A clinical profile sheet was specifically designed to capture information like onset of symptoms and musculoskeletal symptoms like myalgia. Patients were asked questions regarding muscle pain and scoring on pain grade is given by visual analog scale.[7]

Procedure of estimation of vitamin D

Venous blood samples were collected to measure the level of Vitamin D levels. 25-hydroxy vitamin D estimation was done by chemiluminescence immunoassay, a quantitative immunoassay method processed by a fully automated analyzer, (DiaSorin LIAISON, Germany). The venous samples collected were immediately transported to the laboratory for estimation.

Cut-off to define an inefficient/insufficient serum vitamin D levels (circulating concentration of 25(OH) D is above 20 ng/dL but less than equal to 29 ng/dL), while concentrations lower than 20 ng/dL are categorized as deficient. Subjects who were having serum vitamin D level ≥30 ng/dL were classified as not deficient (ND) or normal.

Ethical consideration

Ethical clearance was taken from the Institutional Ethical Committee with Ethical Clearance Certificate No. AIIMS/IEC/2017/759. The study was also registered with Clinical Trial Registry, India with Reference No. REF/2018/02/017336.

Statistical analysis

Data were compiled using Microsoft Excel and analyzed using SPSS software (IBM-SPSS statistics 20.0; SPSS Inc., Chicago, IL, USA). Quantitative variables were analyzed using mean and standard deviation. Baseline as well as follow-up characteristics between groups (vitamin D 60,000 IU/week and vitamin D 1000 IU/day) were compared using an independent t-test for numerical variables and Chi-square test for categorical variables. The data were used to analyze the difference in quantitative variables. Two tailed P value less than 0.05 was considered significant.


  Results Top


A total of 126 patients were enrolled in the study. After screening, 90 patients were found to be eligible. The subjects were equally divided in 1:1 ratio as per computer-generated randomization tables into two groups:First group received 60,000 IU vitamin D per week and the second group received 1,000 IU vitamin D per day [Figure 1]. The study population comprised of 51.22% female and 48.88% male. The mean age between the group was statistically significant (33.17 ± 10.53 years versus 39.67 ± 11.37 years for groups one and two, respectively). Sociodemographic data, diet, sun-exposure, weight, body mass index, pulse, and vitamin D level at baseline were all nonsignificant except systolic blood pressure and diastolic blood pressure of the study participants at baseline [Table 1].
Figure 1: Consort Diagram

Click here to view
Table 1: Comparison of 1000 IU and 60000 IU of vitamin D on patient's parameters at baseline.

Click here to view


Nearly 41 participants completed the course of 60,000 IU vitamin D per week for 10 weeks.

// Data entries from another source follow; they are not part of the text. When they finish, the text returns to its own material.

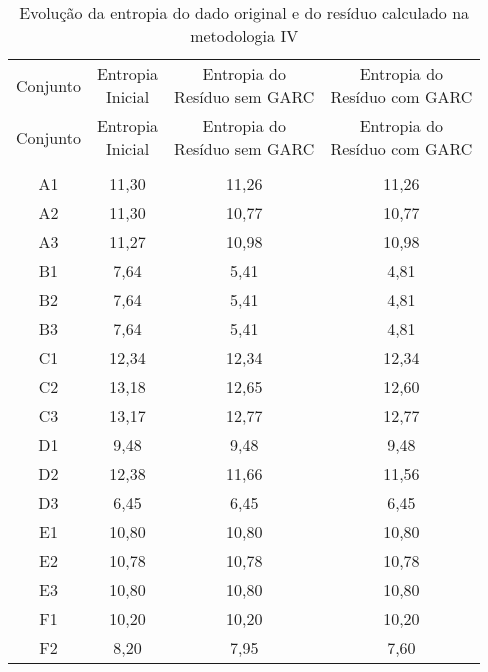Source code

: \begin{center}
\begin{longtable}{cccc}
\toprule
\rowcolor{white}
\caption[Metodologia IV: evolução da entropia]{Evolução da entropia do dado
original e do resíduo calculado na metodologia IV}
\label{tab:EvolucaoEntropiaMet4}\\
\midrule
Conjunto & \specialcell{Entropia \\Inicial} & \specialcell{Entropia do
\\Resíduo sem GARC} & \specialcell{Entropia do
\\Resíduo com GARC}  \\
\midrule
\endfirsthead
\midrule
\rowcolor{white}
Conjunto & \specialcell{Entropia \\Inicial} & \specialcell{Entropia do
\\Resíduo sem GARC} & \specialcell{Entropia do
\\Resíduo com GARC}  \\
\toprule
\endhead
\midrule \\ %
\endfoot
\bottomrule 
\endlastfoot
    A1    & 11,30 & 11,26 & 11,26 \\
    A2    & 11,30 & 10,77 & 10,77 \\
    A3    & 11,27 & 10,98 & 10,98 \\
    B1    & 7,64  & 5,41  & 4,81 \\
    B2    & 7,64  & 5,41  & 4,81 \\
    B3    & 7,64  & 5,41  & 4,81 \\
    C1    & 12,34 & 12,34 & 12,34 \\
    C2    & 13,18 & 12,65 & 12,60 \\
    C3    & 13,17 & 12,77 & 12,77 \\
    D1    & 9,48  & 9,48  & 9,48 \\
    D2    & 12,38 & 11,66 & 11,56 \\
    D3    & 6,45  & 6,45  & 6,45 \\
    E1    & 10,80 & 10,80 & 10,80 \\
    E2    & 10,78 & 10,78 & 10,78 \\
    E3    & 10,80 & 10,80 & 10,80 \\
    F1    & 10,20 & 10,20 & 10,20 \\
    F2    & 8,20  & 7,95  & 7,60 \\

\end{longtable}
\end{center}
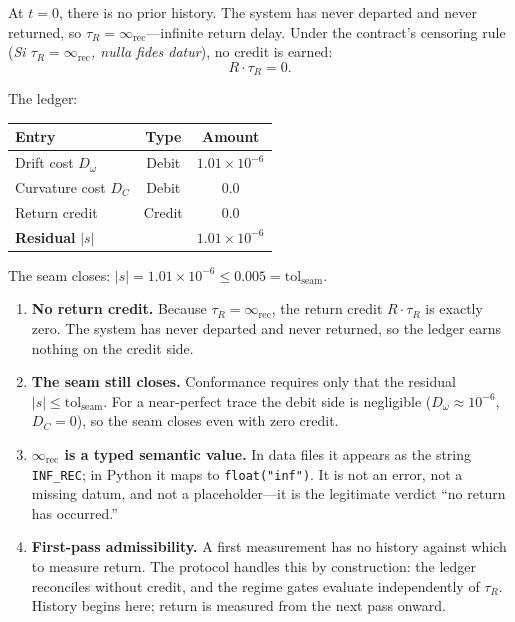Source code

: \documentclass[
  aps,
  prd,
  twocolumn,
  superscriptaddress,
  nofootinbib,
  floatfix
]{revtex4-2}
\newcommand{\tR}{\tau_{\!R}}
\newcommand{\IR}{\infty_{\mathrm{rec}}}
\newcommand{\tolseam}{\mathrm{tol}_{\mathrm{seam}}}
\newcommand{\beq}{\begin{equation}}
\newcommand{\eeq}{\end{equation}}
\newcommand{\INF}{\texttt{INF\_REC}}
\newcommand{\regime}[1]{\textrm{\upshape\scshape#1}}
\newcommand{\conform}{\regime{conformant}}
\begin{document}
At $t = 0$, there is no prior history.  The system has never
departed and never returned, so $\tR = \IR$---infinite return delay.
Under the contract's censoring rule (\emph{Si $\tR = \IR$, nulla
fides datur}), no credit is earned:
\beq
  R \cdot \tR = 0.
\eeq

The ledger:
\begin{center}
\begin{tabular}{lcc}
\toprule
Entry & Type & Amount \\
\midrule
Drift cost $D_\omega$ & Debit & $1.01 \times 10^{-6}$ \\
Curvature cost $D_C$ & Debit & $0.0$ \\
Return credit & Credit & $0.0$ \\
\midrule
\textbf{Residual} $|s|$ & & $1.01 \times 10^{-6}$ \\
\bottomrule
\end{tabular}
\end{center}

The seam closes: $|s| = 1.01 \times 10^{-6} \leq 0.005 = \tolseam$.

\begin{tcolorbox}[
  colback=black!4,
  colframe=black!60,
  boxrule=1.0pt,
  arc=2pt,
  left=6pt, right=6pt, top=6pt, bottom=6pt,
  title={\bfseries\sffamily Why $\tR = \IR$ and the paper is still
    \conform{}},
  coltitle=white,
  colbacktitle=black!70,
  fonttitle=\small,
]
\small
\begin{enumerate}[leftmargin=*,nosep,label=(\arabic*)]
\item \textbf{No return credit.}  Because $\tR = \IR$, the return
  credit $R \cdot \tR$ is exactly zero.  The system has never
  departed and never returned, so the ledger earns nothing on
  the credit side.
\item \textbf{The seam still closes.}  Conformance requires only
  that the residual $|s| \leq \tolseam$.  For a near-perfect trace
  the debit side is negligible ($D_\omega \approx 10^{-6}$,
  $D_C = 0$), so the seam closes even with zero credit.
\item \textbf{$\IR$ is a typed semantic value.}  In data files
  it appears as the string \INF{}; in Python it maps to
  \texttt{float("inf")}.  It is not an error, not a missing datum,
  and not a placeholder---it is the legitimate verdict ``no
  return has occurred.''
\item \textbf{First-pass admissibility.}  A first measurement
  has no history against which to measure return.  The protocol
  handles this by construction: the ledger reconciles without
  credit, and the regime gates evaluate independently of $\tR$.
  History begins here; return is measured from the next pass onward.
\end{enumerate}
\end{tcolorbox}
\end{document}
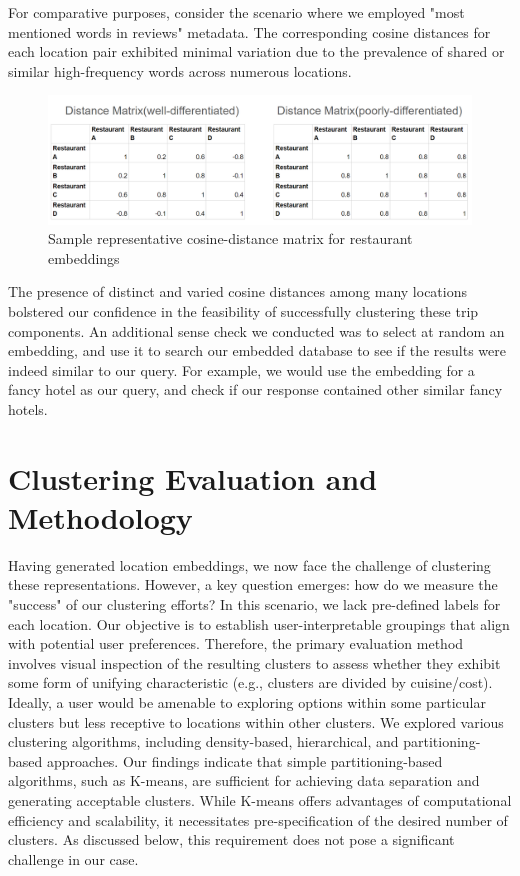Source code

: \documentclass[12pt,a4paper]{report}
\begin{document}
For comparative purposes, consider the scenario where we employed "most mentioned words in reviews" metadata.  The corresponding cosine distances for each location pair exhibited minimal variation due to the prevalence of shared or similar high-frequency words across numerous locations.

\begin{figure}[H]
    \centering
    \includegraphics[scale=.8]{distancematrixex}
    \caption{Sample representative cosine-distance matrix for restaurant embeddings}
\end{figure}

The presence of distinct and varied cosine distances among many locations bolstered our confidence in the feasibility of successfully clustering these trip components. An additional sense check we conducted was to select at random an embedding, and use it to search our embedded database to see if the results were indeed similar to our query. For example, we would use the embedding for a fancy hotel as our query, and check if our response contained other similar fancy hotels.

\section{Clustering Evaluation and Methodology}

Having generated location embeddings, we now face the challenge of clustering these representations.  However, a key question emerges: how do we measure the "success" of our clustering efforts?  In this scenario, we lack pre-defined labels for each location.  Our objective is to establish user-interpretable groupings that align with potential user preferences.  Therefore, the primary evaluation method involves visual inspection of the resulting clusters to assess whether they exhibit some form of unifying characteristic (e.g., clusters are divided by cuisine/cost).  Ideally, a user would be amenable to exploring options within some particular clusters but less receptive to locations within other clusters.
We explored various clustering algorithms, including density-based, hierarchical, and partitioning-based approaches.  Our findings indicate that simple partitioning-based algorithms, such as K-means, are sufficient for achieving data separation and generating acceptable clusters.  While K-means offers advantages of computational efficiency and scalability, it necessitates pre-specification of the desired number of clusters.  As discussed below, this requirement does not pose a significant challenge in our case.
\end{document}
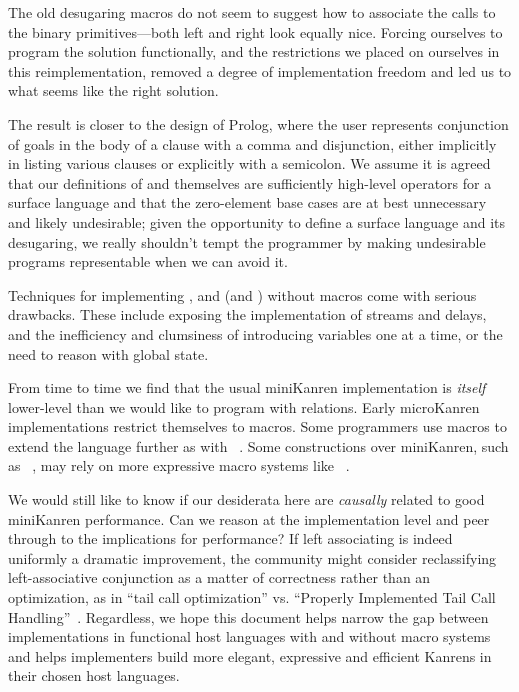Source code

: \documentclass[sigplan,draft,balance,pbalance,natbib=false]{acmart}
\begin{document}
The old desugaring macros do not seem to suggest how to associate the
calls to the binary primitives---both left and right look equally
nice. Forcing ourselves to program the solution functionally, and the
restrictions we placed on ourselves in this reimplementation, removed
a degree of implementation freedom and led us to what seems like the
right solution.

The result is closer to the design of Prolog, where the user
represents conjunction of goals in the body of a clause with a comma
and disjunction, either implicitly in listing various clauses or
explicitly with a semicolon. We assume it is agreed that our
definitions of  and  themselves are
sufficiently high-level operators for a surface language and that the
zero-element base cases are at best unnecessary and likely
undesirable; given the opportunity to define a surface language and
its desugaring, we really shouldn't tempt the programmer by making
undesirable programs representable when we can avoid it.

Techniques for
implementing ,  and
 (and ) without macros come with
serious drawbacks. These include exposing the implementation of
streams and delays, and the inefficiency and clumsiness of introducing
variables one at a time, or the need to reason with global state.

From time to time we find that the usual miniKanren implementation is
\emph{itself} lower-level than we would like to program with
relations. Early microKanren implementations restrict themselves to
 macros. Some programmers use macros to
extend the language further as with
~\cite{keep2009pattern}. Some constructions over
miniKanren, such as
~\cite{ballantyne2020macros}, may rely on
more expressive macro systems like
~\cite{culpepper2012fortifying}.

We would still like to know if our desiderata here are \emph{causally}
related to good miniKanren performance. Can we reason at the
implementation level and peer through to the implications for
performance? If left associating  is indeed uniformly
a dramatic improvement, the community might consider reclassifying
left-associative conjunction as a matter of correctness rather than an
optimization, as in \enquote{tail call optimization} vs.
\enquote{Properly Implemented Tail Call
  Handling}~\cite{felleisen2014requestions}. Regardless, we hope this
document helps narrow the gap between implementations in functional
host languages with and without macro systems and helps implementers
build more elegant, expressive and efficient Kanrens in their chosen
host languages.
\end{document}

Two participants complained of constipation and discontinued. Other two subjects lost to follow-up and did not turn up at the end of 10 weeks [Table 2]. At the end of 10 weeks, the participants taking 60,000 IU/week showed significant improvement in vitamin D level from baseline (11.58 ± 7.30) to follow-up (39.91 ± 12.79) at 10 weeks with mean difference of 28.33 ng/dL. There was significant improvement in myalgia in higher dose group compared to low dose group [Graph 1].
Table 2: Change in the parameters in study groups over a period of 10 weeks (intention to treat analysis)

Click here to view



A total of 38 participants completed the course of 1000 IU vitamin D per day for 10 weeks. Four participants complained of constipation so dropped out of the study and the rest three did not turn up at week 10 [Table 2]. At the end of 10 weeks, the participants showed statistically significant improvement in vitamin D level from baseline (11.79 ± 5.39) to follow-up (18.49 ± 10.34) at 10 weeks with mean difference of 6.79 ng/dL. There was gradual improvement in self-reported myalgia after taking 1000 IU vitamin D daily for 10 weeks [Graph 2]. Comparison of two groups at the end of the treatment showed that subjects getting 60,000 IU of vitamin D per weeks has a mean difference of 21.42 ng/dL over subjects getting 1000 IU of vitamin D daily which is highly significant statistically.




  Discussion Top


Many randomized clinical trials have linked vitamin D with bone mineralization and fracture risk.[8],[9] Many observational studies have revealed an inverse relationship between vitamin D status and noncommunicable disease like cancer, cardiac disease, diabetes, infertility, cognitive decline, and autoimmune diseases.[10] Despite extensive research, there is no guidelines when to treat and how to supplement vitamin D in deficient patients.[11] There is inadequacy of well-defined recommendations for vitamin D supplementation and its reference concentration in the serum that leads to diversity in treatment regimens (daily or weekly or monthly).[8]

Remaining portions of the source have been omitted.